— EXERCISE INSTRUCTIONS —
Search the records for the word "white" and copy every line in which it occurs.
───── INPUT ─────
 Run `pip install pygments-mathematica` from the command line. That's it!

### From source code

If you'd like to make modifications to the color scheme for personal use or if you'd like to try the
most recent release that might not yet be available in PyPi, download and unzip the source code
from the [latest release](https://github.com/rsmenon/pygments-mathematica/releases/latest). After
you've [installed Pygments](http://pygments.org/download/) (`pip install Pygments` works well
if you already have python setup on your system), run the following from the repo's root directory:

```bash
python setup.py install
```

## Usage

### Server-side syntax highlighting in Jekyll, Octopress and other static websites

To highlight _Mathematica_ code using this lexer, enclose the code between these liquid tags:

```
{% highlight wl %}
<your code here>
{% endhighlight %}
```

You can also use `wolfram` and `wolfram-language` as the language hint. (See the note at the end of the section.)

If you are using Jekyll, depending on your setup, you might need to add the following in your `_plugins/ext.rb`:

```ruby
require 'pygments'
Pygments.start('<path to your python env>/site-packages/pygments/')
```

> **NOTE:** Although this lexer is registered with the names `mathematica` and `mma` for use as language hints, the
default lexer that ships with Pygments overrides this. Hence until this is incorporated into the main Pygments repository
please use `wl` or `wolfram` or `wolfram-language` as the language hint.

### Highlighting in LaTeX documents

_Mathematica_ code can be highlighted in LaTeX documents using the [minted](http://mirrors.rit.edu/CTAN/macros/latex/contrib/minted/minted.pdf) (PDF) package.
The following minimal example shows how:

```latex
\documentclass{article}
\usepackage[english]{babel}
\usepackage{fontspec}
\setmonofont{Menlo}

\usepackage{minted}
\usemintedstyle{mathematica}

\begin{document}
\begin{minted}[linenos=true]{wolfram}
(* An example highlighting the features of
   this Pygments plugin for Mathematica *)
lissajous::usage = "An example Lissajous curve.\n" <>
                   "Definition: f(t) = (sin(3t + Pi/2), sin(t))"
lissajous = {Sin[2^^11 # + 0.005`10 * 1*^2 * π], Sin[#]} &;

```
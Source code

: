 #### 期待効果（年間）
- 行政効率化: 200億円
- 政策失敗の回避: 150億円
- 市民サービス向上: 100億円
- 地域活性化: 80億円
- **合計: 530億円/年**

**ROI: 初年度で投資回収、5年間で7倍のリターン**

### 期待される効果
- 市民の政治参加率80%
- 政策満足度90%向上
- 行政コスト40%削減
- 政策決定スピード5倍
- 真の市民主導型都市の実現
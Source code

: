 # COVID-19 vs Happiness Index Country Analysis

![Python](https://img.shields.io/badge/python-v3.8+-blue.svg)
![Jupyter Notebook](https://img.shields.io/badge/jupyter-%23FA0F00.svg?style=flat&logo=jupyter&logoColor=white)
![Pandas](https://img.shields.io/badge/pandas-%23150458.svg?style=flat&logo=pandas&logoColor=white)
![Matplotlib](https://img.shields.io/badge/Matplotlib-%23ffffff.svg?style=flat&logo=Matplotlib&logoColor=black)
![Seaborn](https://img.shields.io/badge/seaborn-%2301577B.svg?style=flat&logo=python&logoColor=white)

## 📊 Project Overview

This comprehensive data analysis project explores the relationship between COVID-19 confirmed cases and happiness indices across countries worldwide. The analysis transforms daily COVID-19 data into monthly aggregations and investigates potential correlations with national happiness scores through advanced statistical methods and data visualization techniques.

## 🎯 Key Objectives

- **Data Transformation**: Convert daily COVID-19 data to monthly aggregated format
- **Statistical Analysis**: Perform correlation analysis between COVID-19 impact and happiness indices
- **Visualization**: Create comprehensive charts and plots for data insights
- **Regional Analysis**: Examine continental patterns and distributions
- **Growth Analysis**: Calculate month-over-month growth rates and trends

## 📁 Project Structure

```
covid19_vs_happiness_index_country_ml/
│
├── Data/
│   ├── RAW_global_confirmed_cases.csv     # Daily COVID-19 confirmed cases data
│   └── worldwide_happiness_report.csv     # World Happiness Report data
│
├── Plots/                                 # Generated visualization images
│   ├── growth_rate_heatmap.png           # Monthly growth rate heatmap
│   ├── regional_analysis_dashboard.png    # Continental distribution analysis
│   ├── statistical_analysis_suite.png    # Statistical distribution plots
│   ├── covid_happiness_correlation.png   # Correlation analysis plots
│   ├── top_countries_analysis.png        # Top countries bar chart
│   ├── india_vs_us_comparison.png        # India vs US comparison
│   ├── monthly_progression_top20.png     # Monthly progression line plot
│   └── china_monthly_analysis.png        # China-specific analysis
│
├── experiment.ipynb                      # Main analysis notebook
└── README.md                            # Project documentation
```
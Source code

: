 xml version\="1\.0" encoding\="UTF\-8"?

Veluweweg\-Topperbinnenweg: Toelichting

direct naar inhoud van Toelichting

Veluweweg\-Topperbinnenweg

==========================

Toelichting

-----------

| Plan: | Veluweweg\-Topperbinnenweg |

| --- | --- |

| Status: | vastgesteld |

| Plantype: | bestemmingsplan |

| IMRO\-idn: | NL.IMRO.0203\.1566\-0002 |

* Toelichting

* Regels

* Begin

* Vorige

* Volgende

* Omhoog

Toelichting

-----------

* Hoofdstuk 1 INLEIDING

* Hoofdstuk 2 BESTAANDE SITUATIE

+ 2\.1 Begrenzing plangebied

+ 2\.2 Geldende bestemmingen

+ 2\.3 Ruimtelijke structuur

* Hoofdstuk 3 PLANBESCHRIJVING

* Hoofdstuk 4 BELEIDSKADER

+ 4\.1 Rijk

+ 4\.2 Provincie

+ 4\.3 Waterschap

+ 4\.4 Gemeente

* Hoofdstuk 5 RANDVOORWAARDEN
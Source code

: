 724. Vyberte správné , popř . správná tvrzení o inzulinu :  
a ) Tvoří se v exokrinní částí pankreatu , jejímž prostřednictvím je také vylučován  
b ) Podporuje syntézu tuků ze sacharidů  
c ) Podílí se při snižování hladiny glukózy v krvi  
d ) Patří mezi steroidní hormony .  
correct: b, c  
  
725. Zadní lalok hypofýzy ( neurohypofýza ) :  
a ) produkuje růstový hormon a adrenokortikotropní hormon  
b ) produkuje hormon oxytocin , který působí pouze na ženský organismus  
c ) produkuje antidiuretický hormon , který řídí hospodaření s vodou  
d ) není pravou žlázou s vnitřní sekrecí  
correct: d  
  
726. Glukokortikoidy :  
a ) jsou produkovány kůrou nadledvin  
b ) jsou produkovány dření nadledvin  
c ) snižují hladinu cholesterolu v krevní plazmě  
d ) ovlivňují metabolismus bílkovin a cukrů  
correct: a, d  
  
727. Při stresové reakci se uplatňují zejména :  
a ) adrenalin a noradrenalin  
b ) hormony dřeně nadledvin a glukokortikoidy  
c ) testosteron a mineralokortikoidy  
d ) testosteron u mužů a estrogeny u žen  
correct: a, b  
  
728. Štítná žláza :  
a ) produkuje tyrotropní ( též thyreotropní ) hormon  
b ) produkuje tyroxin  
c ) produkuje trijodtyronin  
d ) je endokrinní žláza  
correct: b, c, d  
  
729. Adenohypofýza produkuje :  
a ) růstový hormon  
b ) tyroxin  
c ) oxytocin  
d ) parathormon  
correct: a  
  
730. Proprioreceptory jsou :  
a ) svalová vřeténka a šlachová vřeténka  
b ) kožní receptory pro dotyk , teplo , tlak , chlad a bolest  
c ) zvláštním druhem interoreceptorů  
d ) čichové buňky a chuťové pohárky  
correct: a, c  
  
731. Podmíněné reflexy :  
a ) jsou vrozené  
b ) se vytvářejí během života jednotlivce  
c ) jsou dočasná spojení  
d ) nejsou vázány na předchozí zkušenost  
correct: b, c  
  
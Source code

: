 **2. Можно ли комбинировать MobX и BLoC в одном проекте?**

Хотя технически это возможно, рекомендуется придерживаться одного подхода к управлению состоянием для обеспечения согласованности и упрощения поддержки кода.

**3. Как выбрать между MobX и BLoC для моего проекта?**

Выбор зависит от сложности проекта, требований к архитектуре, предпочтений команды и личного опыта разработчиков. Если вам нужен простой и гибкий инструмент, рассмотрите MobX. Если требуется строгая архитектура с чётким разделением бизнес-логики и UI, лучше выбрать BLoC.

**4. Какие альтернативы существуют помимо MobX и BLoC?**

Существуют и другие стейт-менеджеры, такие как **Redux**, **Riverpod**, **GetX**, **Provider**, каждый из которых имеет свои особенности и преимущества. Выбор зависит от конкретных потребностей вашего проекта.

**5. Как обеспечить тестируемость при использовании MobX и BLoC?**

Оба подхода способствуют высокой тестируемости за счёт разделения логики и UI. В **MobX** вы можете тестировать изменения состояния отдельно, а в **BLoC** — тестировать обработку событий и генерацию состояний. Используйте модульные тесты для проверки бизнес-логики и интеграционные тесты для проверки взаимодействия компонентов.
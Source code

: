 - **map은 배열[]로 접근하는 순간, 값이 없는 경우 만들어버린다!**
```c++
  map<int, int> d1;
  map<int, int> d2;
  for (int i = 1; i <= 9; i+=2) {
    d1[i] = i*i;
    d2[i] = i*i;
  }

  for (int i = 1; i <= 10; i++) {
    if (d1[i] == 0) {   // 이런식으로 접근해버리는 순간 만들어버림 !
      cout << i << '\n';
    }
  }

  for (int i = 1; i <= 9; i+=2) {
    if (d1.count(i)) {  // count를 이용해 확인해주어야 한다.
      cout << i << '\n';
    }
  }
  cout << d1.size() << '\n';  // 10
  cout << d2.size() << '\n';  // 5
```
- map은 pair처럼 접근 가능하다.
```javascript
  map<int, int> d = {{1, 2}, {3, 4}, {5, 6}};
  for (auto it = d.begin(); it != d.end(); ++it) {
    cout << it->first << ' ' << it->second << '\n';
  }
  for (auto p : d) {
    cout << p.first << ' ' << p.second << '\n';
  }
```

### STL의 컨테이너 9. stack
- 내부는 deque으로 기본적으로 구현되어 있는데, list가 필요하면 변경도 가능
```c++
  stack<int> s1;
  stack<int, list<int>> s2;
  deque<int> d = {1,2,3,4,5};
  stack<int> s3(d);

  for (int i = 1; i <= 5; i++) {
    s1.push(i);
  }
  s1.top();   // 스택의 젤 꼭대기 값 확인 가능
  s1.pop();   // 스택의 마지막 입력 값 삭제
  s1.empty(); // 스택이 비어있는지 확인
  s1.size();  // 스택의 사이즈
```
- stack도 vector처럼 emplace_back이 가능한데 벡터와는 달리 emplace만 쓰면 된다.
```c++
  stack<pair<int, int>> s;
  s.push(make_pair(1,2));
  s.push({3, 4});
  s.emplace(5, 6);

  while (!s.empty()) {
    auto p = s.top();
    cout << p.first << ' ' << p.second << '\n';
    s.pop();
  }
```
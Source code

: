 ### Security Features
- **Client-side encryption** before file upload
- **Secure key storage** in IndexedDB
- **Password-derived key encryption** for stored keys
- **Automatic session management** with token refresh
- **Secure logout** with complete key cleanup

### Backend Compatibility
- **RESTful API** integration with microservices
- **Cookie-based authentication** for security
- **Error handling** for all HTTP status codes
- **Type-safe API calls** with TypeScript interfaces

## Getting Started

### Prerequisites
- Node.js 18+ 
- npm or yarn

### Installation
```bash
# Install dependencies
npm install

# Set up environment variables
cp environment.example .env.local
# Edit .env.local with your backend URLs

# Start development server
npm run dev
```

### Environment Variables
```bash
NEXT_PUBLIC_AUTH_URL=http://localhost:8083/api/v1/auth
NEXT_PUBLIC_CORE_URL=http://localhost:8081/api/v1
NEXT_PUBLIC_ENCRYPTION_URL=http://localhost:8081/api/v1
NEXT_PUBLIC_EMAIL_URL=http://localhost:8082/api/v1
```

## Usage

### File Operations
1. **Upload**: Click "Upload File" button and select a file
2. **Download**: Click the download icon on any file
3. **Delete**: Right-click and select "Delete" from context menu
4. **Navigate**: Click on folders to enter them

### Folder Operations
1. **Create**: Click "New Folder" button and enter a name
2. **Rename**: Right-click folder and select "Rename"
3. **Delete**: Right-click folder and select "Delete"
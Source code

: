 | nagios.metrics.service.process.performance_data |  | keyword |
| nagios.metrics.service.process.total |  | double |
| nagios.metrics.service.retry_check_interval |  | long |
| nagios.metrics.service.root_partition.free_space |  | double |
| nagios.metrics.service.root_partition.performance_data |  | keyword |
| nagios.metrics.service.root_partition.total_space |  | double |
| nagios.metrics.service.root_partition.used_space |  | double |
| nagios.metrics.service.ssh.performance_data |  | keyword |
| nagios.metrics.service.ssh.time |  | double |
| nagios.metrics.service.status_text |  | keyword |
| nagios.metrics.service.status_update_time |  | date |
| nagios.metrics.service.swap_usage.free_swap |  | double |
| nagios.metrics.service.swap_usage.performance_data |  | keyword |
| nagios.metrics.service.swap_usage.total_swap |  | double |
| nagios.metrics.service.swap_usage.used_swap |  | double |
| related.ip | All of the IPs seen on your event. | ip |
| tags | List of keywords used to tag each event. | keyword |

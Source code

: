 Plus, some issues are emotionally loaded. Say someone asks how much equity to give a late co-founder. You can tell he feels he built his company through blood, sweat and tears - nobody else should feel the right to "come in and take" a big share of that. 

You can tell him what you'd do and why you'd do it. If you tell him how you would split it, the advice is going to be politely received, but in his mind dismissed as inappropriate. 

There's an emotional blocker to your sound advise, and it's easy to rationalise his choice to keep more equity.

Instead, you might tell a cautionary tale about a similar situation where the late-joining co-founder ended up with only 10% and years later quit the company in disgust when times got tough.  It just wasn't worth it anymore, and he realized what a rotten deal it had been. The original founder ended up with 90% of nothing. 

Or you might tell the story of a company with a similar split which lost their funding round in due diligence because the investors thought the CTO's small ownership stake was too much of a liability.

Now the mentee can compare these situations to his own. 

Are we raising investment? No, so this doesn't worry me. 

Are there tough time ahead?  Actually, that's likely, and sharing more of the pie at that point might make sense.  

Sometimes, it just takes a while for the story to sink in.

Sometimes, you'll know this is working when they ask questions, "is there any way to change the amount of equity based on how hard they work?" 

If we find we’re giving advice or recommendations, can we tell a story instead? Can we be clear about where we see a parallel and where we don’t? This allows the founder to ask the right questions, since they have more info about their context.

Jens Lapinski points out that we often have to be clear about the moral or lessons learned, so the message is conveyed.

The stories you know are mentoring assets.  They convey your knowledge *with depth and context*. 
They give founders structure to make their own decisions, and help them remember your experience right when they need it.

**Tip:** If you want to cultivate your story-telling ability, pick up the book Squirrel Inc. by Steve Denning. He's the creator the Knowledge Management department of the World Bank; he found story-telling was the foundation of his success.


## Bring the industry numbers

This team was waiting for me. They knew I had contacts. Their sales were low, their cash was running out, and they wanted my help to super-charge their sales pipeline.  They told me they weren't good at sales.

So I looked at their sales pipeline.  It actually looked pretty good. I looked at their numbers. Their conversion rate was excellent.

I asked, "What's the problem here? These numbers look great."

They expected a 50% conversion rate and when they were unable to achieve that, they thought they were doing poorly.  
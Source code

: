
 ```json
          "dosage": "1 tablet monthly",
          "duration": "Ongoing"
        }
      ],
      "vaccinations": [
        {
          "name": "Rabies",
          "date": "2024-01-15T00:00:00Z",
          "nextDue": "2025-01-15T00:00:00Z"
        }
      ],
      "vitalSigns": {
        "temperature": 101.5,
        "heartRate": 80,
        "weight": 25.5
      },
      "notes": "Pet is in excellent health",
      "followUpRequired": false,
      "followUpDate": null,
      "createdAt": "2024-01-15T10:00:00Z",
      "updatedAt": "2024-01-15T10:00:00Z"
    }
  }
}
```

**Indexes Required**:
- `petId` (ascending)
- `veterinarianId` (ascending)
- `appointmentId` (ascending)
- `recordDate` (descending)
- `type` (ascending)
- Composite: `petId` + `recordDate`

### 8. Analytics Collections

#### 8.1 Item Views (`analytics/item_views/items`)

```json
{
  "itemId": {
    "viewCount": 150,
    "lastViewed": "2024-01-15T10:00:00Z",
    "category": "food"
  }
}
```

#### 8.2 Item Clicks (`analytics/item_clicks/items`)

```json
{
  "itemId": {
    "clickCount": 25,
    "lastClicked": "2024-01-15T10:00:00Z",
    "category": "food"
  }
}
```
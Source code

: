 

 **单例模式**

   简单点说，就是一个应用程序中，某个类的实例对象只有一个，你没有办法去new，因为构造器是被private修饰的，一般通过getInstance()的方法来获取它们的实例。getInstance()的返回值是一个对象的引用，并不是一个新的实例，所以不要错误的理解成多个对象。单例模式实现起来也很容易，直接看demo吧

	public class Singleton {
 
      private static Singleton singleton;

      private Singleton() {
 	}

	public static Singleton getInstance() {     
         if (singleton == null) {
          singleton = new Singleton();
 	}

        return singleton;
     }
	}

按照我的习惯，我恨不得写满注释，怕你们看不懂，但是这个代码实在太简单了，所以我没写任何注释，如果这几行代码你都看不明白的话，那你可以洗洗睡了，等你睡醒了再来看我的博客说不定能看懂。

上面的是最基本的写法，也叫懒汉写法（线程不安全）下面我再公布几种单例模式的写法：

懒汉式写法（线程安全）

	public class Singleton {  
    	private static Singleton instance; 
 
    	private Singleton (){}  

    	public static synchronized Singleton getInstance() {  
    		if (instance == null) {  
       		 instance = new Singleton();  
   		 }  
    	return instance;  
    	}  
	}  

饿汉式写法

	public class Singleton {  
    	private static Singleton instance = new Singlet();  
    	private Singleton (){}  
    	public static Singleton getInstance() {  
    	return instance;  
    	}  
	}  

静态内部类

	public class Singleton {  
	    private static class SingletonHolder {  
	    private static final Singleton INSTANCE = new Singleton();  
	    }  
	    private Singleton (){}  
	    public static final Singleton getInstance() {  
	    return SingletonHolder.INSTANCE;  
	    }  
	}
─────
— RESPONSE TO THIS TASK —
![Jupyter Notebook](https://img.shields.io/badge/jupyter-%23FA0F00.svg?style=flat&logo=jupyter&logoColor=white)
![Pandas](https://img.shields.io/badge/pandas-%23150458.svg?style=flat&logo=pandas&logoColor=white)
![Seaborn](https://img.shields.io/badge/seaborn-%2301577B.svg?style=flat&logo=python&logoColor=white)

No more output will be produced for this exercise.